Auch Spezialisten irren. Das ist normal. Oder sie sind sich uneinig. Und das gilt nicht nur für den doch stark meinungsbehafteten Bereich von Finanzen und Wirtschaft, sondern auch für Naturwissenschaften. Wer entscheidet, welche Spezialistenentscheidung die richtige ist? Wie werden Irrtümer entdeckt? Hier kann eine externe, umfassendere Sicht ein Korrektiv sein.

Viertens

Ich habe mich vor wenigen Absätzen dabei ertappt, wie ich etwas von „unserer von Spezialisten beherrschten Gesellschaft“ schreiben wollte. Das trifft noch nicht mal überspitzt zu (siehe „Erstens“), aber ist letztendlich das, was Grau in seinem Artikel fordert: Die Spezialisten sind die einzigen, die richtige Prognosen und Anweisungen geben können, die man dann auch befolgen muss; und alle anderen dürfen das dann nicht anzweifeln, denn sie haben ja keine Ahnung von der Materie und davon, was richtig ist für die Gesellschaft.

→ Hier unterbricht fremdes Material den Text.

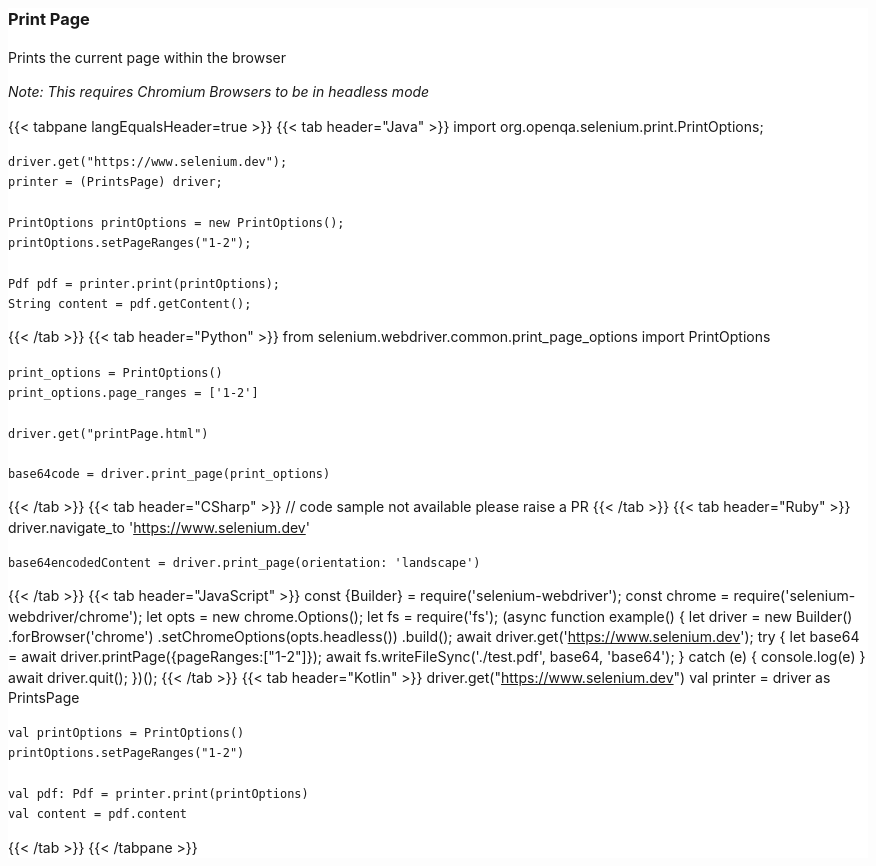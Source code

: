 ### Print Page

Prints the current page within the browser

_Note: This requires Chromium Browsers to be in headless mode_


{{< tabpane langEqualsHeader=true >}}
  {{< tab header="Java" >}}
    import org.openqa.selenium.print.PrintOptions;

    driver.get("https://www.selenium.dev");
    printer = (PrintsPage) driver;

    PrintOptions printOptions = new PrintOptions();
    printOptions.setPageRanges("1-2");

    Pdf pdf = printer.print(printOptions);
    String content = pdf.getContent();
  {{< /tab >}}
  {{< tab header="Python" >}}
    from selenium.webdriver.common.print_page_options import PrintOptions

    print_options = PrintOptions()
    print_options.page_ranges = ['1-2']

    driver.get("printPage.html")

    base64code = driver.print_page(print_options)
  {{< /tab >}}
  {{< tab header="CSharp" >}}
    // code sample not available please raise a PR
  {{< /tab >}}
  {{< tab header="Ruby" >}}
    driver.navigate_to 'https://www.selenium.dev'

    base64encodedContent = driver.print_page(orientation: 'landscape')
  {{< /tab >}}
  {{< tab header="JavaScript" >}} 
  const {Builder} = require('selenium-webdriver');
  const chrome = require('selenium-webdriver/chrome');
  let opts = new chrome.Options();
  let fs = require('fs');
  (async function example() {
    let driver = new Builder()
      .forBrowser('chrome')
      .setChromeOptions(opts.headless())
      .build();
    await driver.get('https://www.selenium.dev');
    try {
      let base64 = await driver.printPage({pageRanges:["1-2"]});
      await fs.writeFileSync('./test.pdf', base64, 'base64');
    } catch (e) {
    console.log(e)
    }
    await driver.quit();
  })();
  {{< /tab >}}
  {{< tab header="Kotlin" >}}
    driver.get("https://www.selenium.dev")
    val printer = driver as PrintsPage

    val printOptions = PrintOptions()
    printOptions.setPageRanges("1-2")
    
    val pdf: Pdf = printer.print(printOptions)
    val content = pdf.content
  {{< /tab >}}
{{< /tabpane >}}
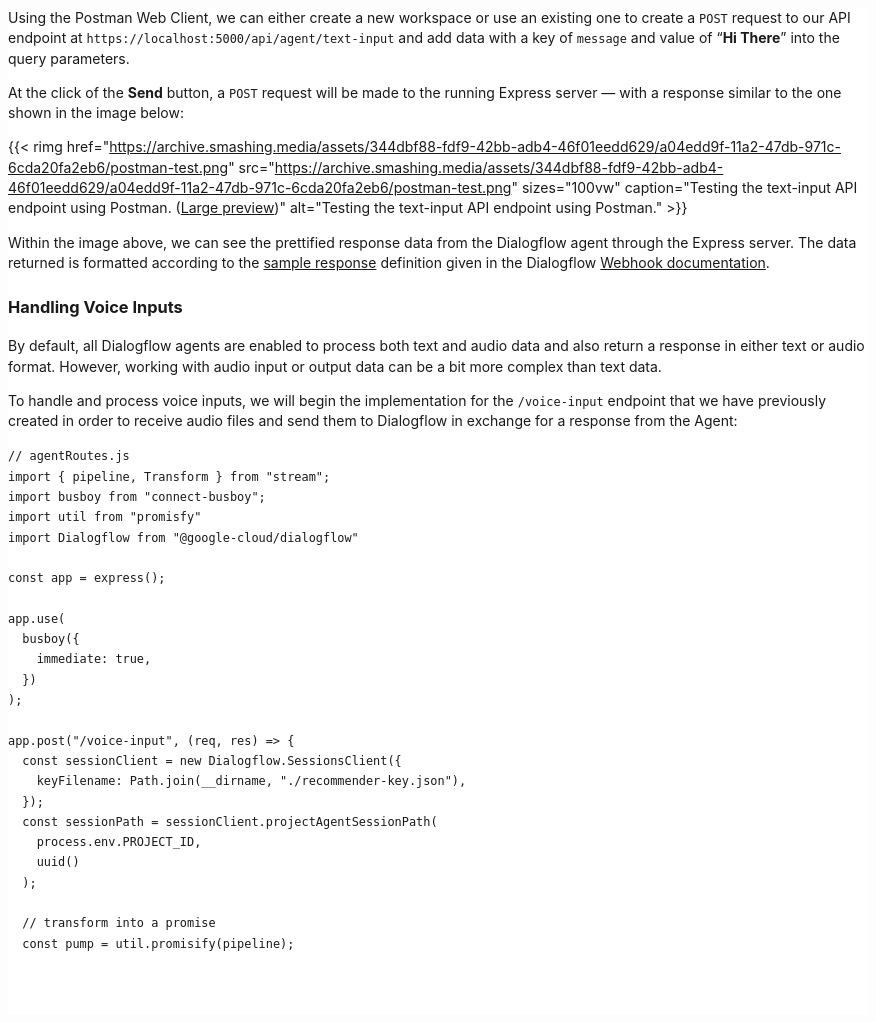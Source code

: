 Using the Postman Web Client, we can either create a new workspace or use an existing one to create a `POST` request to our API endpoint at `https://localhost:5000/api/agent/text-input`  and add data with a key of `message` and value of “**Hi There**” into the query parameters. 

At the click of the **Send** button, a `POST` request will be made to the running Express server &mdash; with a response similar to the one shown in the image below:

{{< rimg href="https://archive.smashing.media/assets/344dbf88-fdf9-42bb-adb4-46f01eedd629/a04edd9f-11a2-47db-971c-6cda20fa2eb6/postman-test.png" src="https://archive.smashing.media/assets/344dbf88-fdf9-42bb-adb4-46f01eedd629/a04edd9f-11a2-47db-971c-6cda20fa2eb6/postman-test.png" sizes="100vw" caption="Testing the text-input API endpoint using Postman. (<a href='https://archive.smashing.media/assets/344dbf88-fdf9-42bb-adb4-46f01eedd629/a04edd9f-11a2-47db-971c-6cda20fa2eb6/postman-test.png'>Large preview</a>)" alt="Testing the text-input API endpoint using Postman." >}}

Within the image above, we can see the prettified response data from the Dialogflow agent through the Express server. The data returned is formatted according to the [sample response](https://developers.google.com/assistant/conversational/df-asdk/reference/dialogflow-webhook-json#simple-response-example-df) definition given in the Dialogflow [Webhook documentation](https://developers.google.com/assistant/conversational/df-asdk/reference/dialogflow-webhook-json#simple-response-example-df).

### Handling Voice Inputs

By default, all Dialogflow agents are enabled to process both text and audio data and also return a response in either text or audio format. However, working with audio input or output data can be a bit more complex than text data. 

To handle and process voice inputs, we will begin the implementation for the `/voice-input` endpoint that we have previously created in order to receive audio files and send them to Dialogflow in exchange for a response from the Agent:

<pre><code class="language-javascript">// agentRoutes.js
import { pipeline, Transform } from "stream";
import busboy from "connect-busboy";
import util from "promisfy"
import Dialogflow from "@google-cloud/dialogflow"

const app = express();

app.use(
  busboy({
    immediate: true,
  })
);

app.post("/voice-input", (req, res) =&gt; {
  const sessionClient = new Dialogflow.SessionsClient({
    keyFilename: Path.join(__dirname, "./recommender-key.json"),
  });
  const sessionPath = sessionClient.projectAgentSessionPath(
    process.env.PROJECT_ID,
    uuid()
  );

  // transform into a promise
  const pump = util.promisify(pipeline);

Jetzt kann man natürlich fragen, ob das stimmt; und das ist eine Frage, die ich nicht beantworten kann. Die meiner Meinung nach aber relevantere und einfachere Frage ist, ob das ganze demokratisch ist. Ich für mich beantworte diese Frage mit „Nein“ und sehe genau hier die Stärke des Moralisten: Eine andere Herangehensweise an das Problem. Wie im Artikel „Weniger Demokratie wagen?“ von Michael Thies und mir dargelegt, basieren demokratische Entscheidungen darauf, dass, was getan werden kann (was die Spezialisten vorschlagen), mit dem gefiltert wird, was getan werden darf, was unseren Werten entspricht, was moralisch richtig ist. Das, wo der Moralist qualifiziert ist.

Das Fazit

Es ist die Zeit der Moralisten. Oder so. Um das mal radikal formuliert zu haben. Meiner Meinung nach liegt in moralischer Bewertung eine der Stärken unserer Gesellschaft, die wir nicht einfach aussterben lassen sollten.

Ich gebe Herrn Grau Recht, wenn er sagt, dass wir auch Intellektuelle oder Moralisten hinterfragen müssen, dass sie kein Allheilmittel sind. Aber sie sind wichtig.

Wir sollten das Intellektuelle nicht aufgeben.